(Exercise brief)
Retype each line of the data below exactly, beginning with the first and ending with the one that contains "- Use 4 spaces". Pictures do not belong in the copy.

(Collected data)
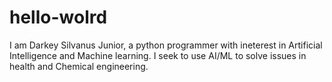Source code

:# hello-wolrd
I am Darkey Silvanus Junior, a python programmer with ineterest in Artificial Intelligence and Machine learning.
I seek to use AI/ML to solve issues in health and Chemical engineering.
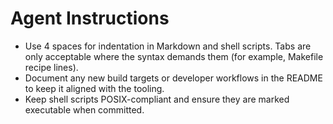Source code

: # Agent Instructions

- Use 4 spaces for indentation in Markdown and shell scripts. Tabs are only acceptable where the syntax demands them (for example, Makefile recipe lines).
- Document any new build targets or developer workflows in the README to keep it aligned with the tooling.
- Keep shell scripts POSIX-compliant and ensure they are marked executable when committed.
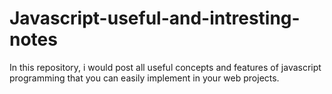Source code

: # Javascript-useful-and-intresting-notes
In this repository, i would post all useful concepts and features of javascript programming that you can easily implement in your web projects.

(Task response)
Source code

:# hello-wolrd
I am Darkey Silvanus Junior, a python programmer with ineterest in Artificial Intelligence and Machine learning.
I seek to use AI/ML to solve issues in health and Chemical engineering.
Source code

: # Agent Instructions

- Use 4 spaces for indentation in Markdown and shell scripts. Tabs are only acceptable where the syntax demands them (for example, Makefile recipe lines).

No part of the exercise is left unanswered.